**Required action**
With the pictures omitted, transcribe each line below exactly as it is.

★ ★ ★

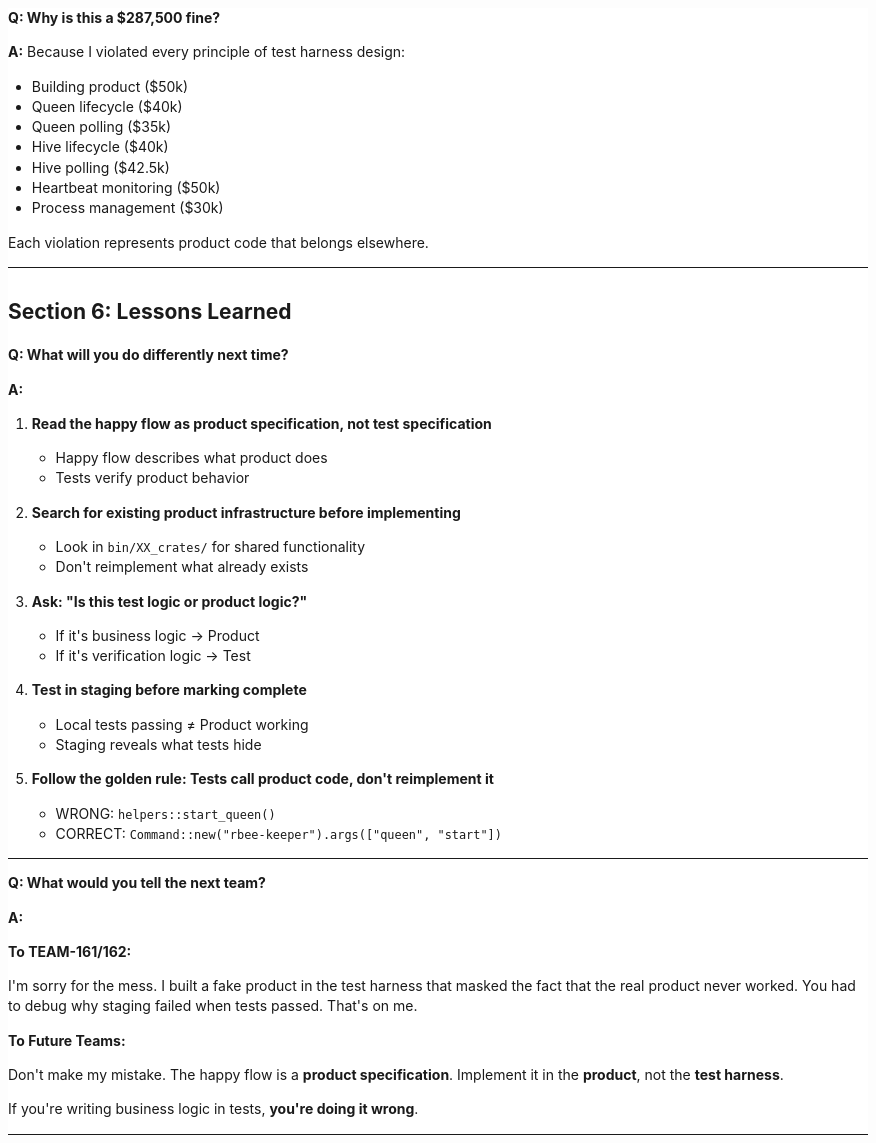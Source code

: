 
**Q: Why is this a $287,500 fine?**

**A:** Because I violated every principle of test harness design:
- Building product ($50k)
- Queen lifecycle ($40k)
- Queen polling ($35k)
- Hive lifecycle ($40k)
- Hive polling ($42.5k)
- Heartbeat monitoring ($50k)
- Process management ($30k)

Each violation represents product code that belongs elsewhere.

---

## Section 6: Lessons Learned

**Q: What will you do differently next time?**

**A:**

1. **Read the happy flow as product specification, not test specification**
   - Happy flow describes what product does
   - Tests verify product behavior

2. **Search for existing product infrastructure before implementing**
   - Look in `bin/XX_crates/` for shared functionality
   - Don't reimplement what already exists

3. **Ask: "Is this test logic or product logic?"**
   - If it's business logic → Product
   - If it's verification logic → Test

4. **Test in staging before marking complete**
   - Local tests passing ≠ Product working
   - Staging reveals what tests hide

5. **Follow the golden rule: Tests call product code, don't reimplement it**
   - WRONG: `helpers::start_queen()`
   - CORRECT: `Command::new("rbee-keeper").args(["queen", "start"])`

---

**Q: What would you tell the next team?**

**A:** 

**To TEAM-161/162:**

I'm sorry for the mess. I built a fake product in the test harness that masked the fact that the real product never worked. You had to debug why staging failed when tests passed. That's on me.

**To Future Teams:**

Don't make my mistake. The happy flow is a **product specification**. Implement it in the **product**, not the **test harness**.

If you're writing business logic in tests, **you're doing it wrong**.

---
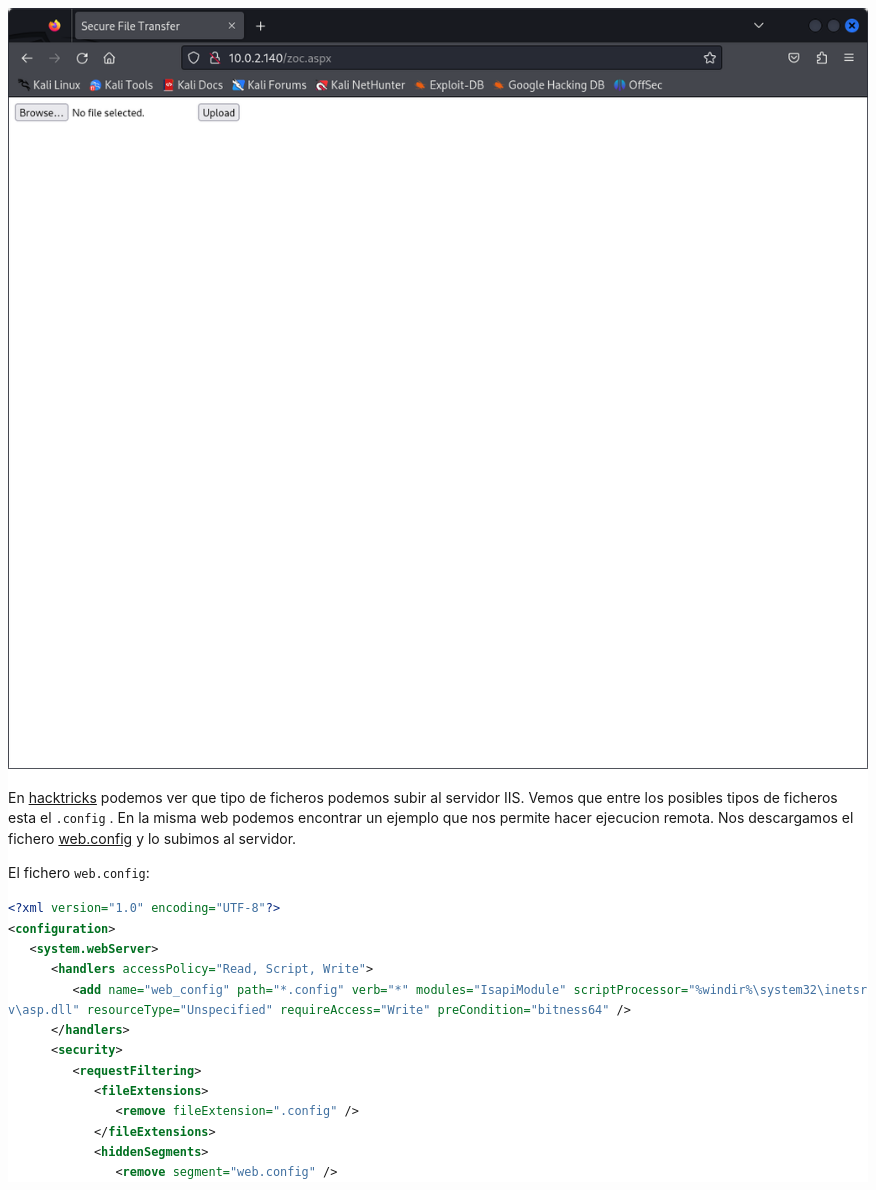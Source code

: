 ![image](/assets/images/ensala/1.png)

En [hacktricks](https://book.hacktricks.xyz/network-services-pentesting/pentesting-web/iis-internet-information-services) podemos ver que tipo de ficheros podemos subir al servidor IIS. Vemos que entre los posibles tipos de ficheros esta el `.config` . En la misma web podemos encontrar un ejemplo que nos permite hacer ejecucion remota. Nos descargamos el fichero [web.config](https://github.com/swisskyrepo/PayloadsAllTheThings/blob/master/Upload%20Insecure%20Files/Configuration%20IIS%20web.config/web.config) y lo subimos al servidor.

El fichero `web.config`:

```xml
<?xml version="1.0" encoding="UTF-8"?>
<configuration>
   <system.webServer>
      <handlers accessPolicy="Read, Script, Write">
         <add name="web_config" path="*.config" verb="*" modules="IsapiModule" scriptProcessor="%windir%\system32\inetsrv\asp.dll" resourceType="Unspecified" requireAccess="Write" preCondition="bitness64" />         
      </handlers>
      <security>
         <requestFiltering>
            <fileExtensions>
               <remove fileExtension=".config" />
            </fileExtensions>
            <hiddenSegments>
               <remove segment="web.config" />
```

★ ★ ★

**Response to this task**
Source code

: 
**Q: Why is this a $287,500 fine?**

**A:** Because I violated every principle of test harness design:
- Building product ($50k)
- Queen lifecycle ($40k)
- Queen polling ($35k)
- Hive lifecycle ($40k)
- Hive polling ($42.5k)
- Heartbeat monitoring ($50k)
- Process management ($30k)

Each violation represents product code that belongs elsewhere.

---

## Section 6: Lessons Learned

**Q: What will you do differently next time?**

**A:**

1. **Read the happy flow as product specification, not test specification**
   - Happy flow describes what product does
   - Tests verify product behavior

2. **Search for existing product infrastructure before implementing**
   - Look in `bin/XX_crates/` for shared functionality
   - Don't reimplement what already exists

3. **Ask: "Is this test logic or product logic?"**
   - If it's business logic → Product
   - If it's verification logic → Test

4. **Test in staging before marking complete**
   - Local tests passing ≠ Product working
   - Staging reveals what tests hide

5. **Follow the golden rule: Tests call product code, don't reimplement it**
   - WRONG: `helpers::start_queen()`
   - CORRECT: `Command::new("rbee-keeper").args(["queen", "start"])`

---

**Q: What would you tell the next team?**

**A:** 

**To TEAM-161/162:**

I'm sorry for the mess. I built a fake product in the test harness that masked the fact that the real product never worked. You had to debug why staging failed when tests passed. That's on me.

**To Future Teams:**

Don't make my mistake. The happy flow is a **product specification**. Implement it in the **product**, not the **test harness**.

If you're writing business logic in tests, **you're doing it wrong**.

---
Source code

: ![image](/assets/images/ensala/1.png)

En [hacktricks](https://book.hacktricks.xyz/network-services-pentesting/pentesting-web/iis-internet-information-services) podemos ver que tipo de ficheros podemos subir al servidor IIS. Vemos que entre los posibles tipos de ficheros esta el `.config` . En la misma web podemos encontrar un ejemplo que nos permite hacer ejecucion remota. Nos descargamos el fichero [web.config](https://github.com/swisskyrepo/PayloadsAllTheThings/blob/master/Upload%20Insecure%20Files/Configuration%20IIS%20web.config/web.config) y lo subimos al servidor.

El fichero `web.config`:

```xml
<?xml version="1.0" encoding="UTF-8"?>
<configuration>
   <system.webServer>
      <handlers accessPolicy="Read, Script, Write">
         <add name="web_config" path="*.config" verb="*" modules="IsapiModule" scriptProcessor="%windir%\system32\inetsrv\asp.dll" resourceType="Unspecified" requireAccess="Write" preCondition="bitness64" />         
      </handlers>
      <security>
         <requestFiltering>
            <fileExtensions>
               <remove fileExtension=".config" />
            </fileExtensions>
            <hiddenSegments>
               <remove segment="web.config" />
```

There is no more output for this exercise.